We run several N-body simulations of stellar disks embedded in an initially spherical cluster using ϕGPU (Berczik et al. 2011), a direct N-body code running on graphic processing units (GPUs). The code was developed based on ϕGRAPE, a previous code optimized to use GRAPE6 cards as hardware accelerators. ϕGPU code is fully parallelized using the MPI and CUDA C, the language developed to program NVidia GPUs.

We run our simulations both on the cluster Tamnun at the Technion and on the cluster Cytera in Cyprus. Tamnun is equipped with four nodes with one Nvidia Tesla M2090 each and other four nodes with three Tesla K20m. Cytera is an HPC cluster with 18 GPU nodes with dual NVidia M2070 GPUs. In order to smooth close encounters between particles, we used a softening length of 10−3 pc. As shown in Paper I, even a softening length as big as $5\times {10}^{-2}$ pc does not affect the results significantly. The relative energy variations at the end of the simulations are smaller than ${\rm{\Delta }}E/E=0.01$.

2.2. Initial Conditions

The initial spherical FG component of the cluster is a single-mass King model, similar to the best-fit model of the density profile of ω Cen (Meylan 1987), with ${W}_{0}=6$, core radius ${r}_{c}=4.4$ pc, and tidal radius ${r}_{t}=80$ pc. This system is sampled using N = 50,000 particles, whose mass is $20\;{M}_{\odot }$, accounting for a total mass of $M={10}^{6}\;{M}_{\odot }$.
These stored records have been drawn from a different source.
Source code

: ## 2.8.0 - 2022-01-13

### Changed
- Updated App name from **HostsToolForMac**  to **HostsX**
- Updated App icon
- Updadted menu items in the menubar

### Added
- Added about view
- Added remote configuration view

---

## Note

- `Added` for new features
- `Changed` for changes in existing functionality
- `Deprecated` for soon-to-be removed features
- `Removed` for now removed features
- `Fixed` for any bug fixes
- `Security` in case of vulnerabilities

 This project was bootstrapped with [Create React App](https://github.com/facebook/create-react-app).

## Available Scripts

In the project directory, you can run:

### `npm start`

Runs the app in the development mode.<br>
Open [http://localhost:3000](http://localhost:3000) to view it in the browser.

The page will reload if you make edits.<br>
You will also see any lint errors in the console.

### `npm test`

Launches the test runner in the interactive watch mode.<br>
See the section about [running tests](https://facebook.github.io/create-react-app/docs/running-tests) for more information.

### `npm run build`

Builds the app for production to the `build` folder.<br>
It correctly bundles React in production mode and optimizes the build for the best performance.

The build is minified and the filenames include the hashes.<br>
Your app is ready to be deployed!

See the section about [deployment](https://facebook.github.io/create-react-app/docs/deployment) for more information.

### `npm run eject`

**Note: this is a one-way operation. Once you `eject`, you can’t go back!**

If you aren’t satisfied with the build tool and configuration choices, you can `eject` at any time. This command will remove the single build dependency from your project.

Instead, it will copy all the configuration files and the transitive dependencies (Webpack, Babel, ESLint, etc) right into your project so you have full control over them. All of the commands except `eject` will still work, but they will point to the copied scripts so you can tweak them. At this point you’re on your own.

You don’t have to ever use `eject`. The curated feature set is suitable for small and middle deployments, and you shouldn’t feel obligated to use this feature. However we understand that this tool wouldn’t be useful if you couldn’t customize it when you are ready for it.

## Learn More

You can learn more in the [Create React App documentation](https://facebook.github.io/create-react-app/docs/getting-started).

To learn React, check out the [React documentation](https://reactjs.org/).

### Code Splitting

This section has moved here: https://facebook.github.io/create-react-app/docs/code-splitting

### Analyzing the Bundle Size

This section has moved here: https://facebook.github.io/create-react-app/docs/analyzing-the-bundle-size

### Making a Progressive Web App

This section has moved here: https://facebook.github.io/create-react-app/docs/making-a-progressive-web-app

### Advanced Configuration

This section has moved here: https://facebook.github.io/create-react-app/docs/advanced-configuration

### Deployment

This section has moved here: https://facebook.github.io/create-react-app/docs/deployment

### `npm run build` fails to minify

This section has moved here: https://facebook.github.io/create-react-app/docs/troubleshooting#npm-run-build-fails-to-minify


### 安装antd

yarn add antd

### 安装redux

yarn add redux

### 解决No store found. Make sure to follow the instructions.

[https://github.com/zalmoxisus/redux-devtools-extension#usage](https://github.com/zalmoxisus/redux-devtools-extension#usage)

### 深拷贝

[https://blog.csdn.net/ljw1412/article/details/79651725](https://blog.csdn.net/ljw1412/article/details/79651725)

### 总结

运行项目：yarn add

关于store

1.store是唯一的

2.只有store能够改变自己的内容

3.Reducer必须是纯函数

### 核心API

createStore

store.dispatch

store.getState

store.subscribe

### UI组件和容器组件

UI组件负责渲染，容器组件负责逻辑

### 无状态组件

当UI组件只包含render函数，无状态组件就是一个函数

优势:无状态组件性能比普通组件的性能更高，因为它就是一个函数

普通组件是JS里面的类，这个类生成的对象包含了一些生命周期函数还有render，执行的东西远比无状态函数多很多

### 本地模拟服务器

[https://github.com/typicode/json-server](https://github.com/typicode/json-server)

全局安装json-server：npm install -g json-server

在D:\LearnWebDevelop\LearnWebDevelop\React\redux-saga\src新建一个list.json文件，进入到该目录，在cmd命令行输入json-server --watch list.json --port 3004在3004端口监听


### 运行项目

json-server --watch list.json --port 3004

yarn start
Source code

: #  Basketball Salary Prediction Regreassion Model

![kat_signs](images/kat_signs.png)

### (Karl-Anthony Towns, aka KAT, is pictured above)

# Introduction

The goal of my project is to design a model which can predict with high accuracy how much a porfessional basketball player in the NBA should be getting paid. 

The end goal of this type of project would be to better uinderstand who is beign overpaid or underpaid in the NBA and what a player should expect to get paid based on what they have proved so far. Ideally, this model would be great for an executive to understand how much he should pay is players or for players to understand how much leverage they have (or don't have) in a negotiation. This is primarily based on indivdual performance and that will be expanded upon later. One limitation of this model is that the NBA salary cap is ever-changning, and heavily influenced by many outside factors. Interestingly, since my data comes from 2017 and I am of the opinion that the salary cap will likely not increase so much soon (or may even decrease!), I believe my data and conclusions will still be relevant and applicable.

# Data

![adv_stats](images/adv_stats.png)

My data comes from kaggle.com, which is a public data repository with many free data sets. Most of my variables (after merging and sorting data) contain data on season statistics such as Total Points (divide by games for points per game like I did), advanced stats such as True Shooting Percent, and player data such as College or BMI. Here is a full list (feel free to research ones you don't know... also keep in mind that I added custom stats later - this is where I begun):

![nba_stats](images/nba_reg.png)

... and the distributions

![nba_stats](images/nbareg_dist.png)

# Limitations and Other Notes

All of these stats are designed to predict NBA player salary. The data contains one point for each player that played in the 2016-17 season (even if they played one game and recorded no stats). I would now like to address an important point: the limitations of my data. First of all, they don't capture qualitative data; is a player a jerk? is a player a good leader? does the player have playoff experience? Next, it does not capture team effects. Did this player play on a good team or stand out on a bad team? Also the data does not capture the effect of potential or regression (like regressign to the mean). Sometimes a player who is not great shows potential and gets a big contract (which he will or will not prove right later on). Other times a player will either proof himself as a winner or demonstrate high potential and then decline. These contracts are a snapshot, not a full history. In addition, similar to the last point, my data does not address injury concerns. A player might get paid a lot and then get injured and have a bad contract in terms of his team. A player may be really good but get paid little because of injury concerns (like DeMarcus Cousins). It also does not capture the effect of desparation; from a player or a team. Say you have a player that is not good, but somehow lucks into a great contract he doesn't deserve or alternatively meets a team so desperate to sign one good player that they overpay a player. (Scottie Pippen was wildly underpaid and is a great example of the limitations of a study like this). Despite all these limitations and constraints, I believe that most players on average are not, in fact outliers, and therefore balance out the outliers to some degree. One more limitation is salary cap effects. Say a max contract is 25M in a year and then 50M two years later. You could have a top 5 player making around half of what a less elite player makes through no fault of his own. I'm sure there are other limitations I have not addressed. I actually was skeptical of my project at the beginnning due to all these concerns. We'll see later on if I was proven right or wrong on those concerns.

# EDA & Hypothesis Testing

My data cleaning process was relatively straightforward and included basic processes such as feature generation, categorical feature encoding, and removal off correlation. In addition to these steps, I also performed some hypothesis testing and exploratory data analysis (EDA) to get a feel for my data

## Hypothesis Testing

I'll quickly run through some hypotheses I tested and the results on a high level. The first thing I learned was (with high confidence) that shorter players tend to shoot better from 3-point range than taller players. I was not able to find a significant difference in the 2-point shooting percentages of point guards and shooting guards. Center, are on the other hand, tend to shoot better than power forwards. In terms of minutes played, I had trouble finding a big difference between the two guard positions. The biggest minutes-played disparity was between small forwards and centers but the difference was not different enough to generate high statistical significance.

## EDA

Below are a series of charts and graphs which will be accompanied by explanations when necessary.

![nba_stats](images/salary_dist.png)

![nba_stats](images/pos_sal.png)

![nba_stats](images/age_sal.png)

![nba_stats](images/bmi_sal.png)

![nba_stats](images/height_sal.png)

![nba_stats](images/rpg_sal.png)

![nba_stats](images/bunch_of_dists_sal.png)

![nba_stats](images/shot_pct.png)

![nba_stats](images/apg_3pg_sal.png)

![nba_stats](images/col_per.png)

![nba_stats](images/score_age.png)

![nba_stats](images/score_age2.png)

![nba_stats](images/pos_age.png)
We embed each of the SG disks we consider in the initially spherical FG stellar population. We assume that the cluster has already lost a large fraction of FG stars and we focus on its long-term evolution. The disk is allowed to relax inside the cluster until it reaches a quasi-stable state, which is then considered to be the initial configuration of the system. During the pre-initial stage, a fraction of the SG stars in the disk are expelled from the system and are removed from the N-body simulation, leaving behind a disk whose mass corresponds to 19%, 24%, 29%, 33%, and 50% of the total mass of the system (first- + second-generation populations) in the different models considered (see Table 1 for more details and for the simulations IDs used throughout the text). The profile of the FG component after the initial relaxation phase is still well described by the initial parameters. At the same time the disk inflates, achieving a flattening q = 0.4; 90% of its total mass is inside the core radius of the FG spherical cluster. The initial half-mass relaxation time, trh3 , of each simulated system is also given in Table 1. The FG spherical component needs to rotate to form a SG disk (Bekki 2010). However, in our case, the initial disks have a maximum rotational velocity of ∼7 km s−1. Since this value corresponds to a peak rotational velocity smaller than 0.5 km s−1 for the FG population (see Figure 3 in Bekki 2010), we neglect this initial effect. N-body simulation of GC systems are computationally expensive, and we therefore use a smaller number of particles to represent the FG cluster and SG disk stars to allow for faster computation. The mass of each N-body particle is therefore larger than the typical average stellar mass in GCs. Because this choice affects the dynamical timescales, we rescale the simulation time to the relaxation time of the corresponding real system using the procedure described in Paper I, assuming an average stellar mass of $\langle {m}_{\ast}\rangle =0.5\;{M}_{\odot }$ for the stars in a realistic GC. Each system is evolved for 12 Gyr of rescaled simulation time, comparable to the age of GCs.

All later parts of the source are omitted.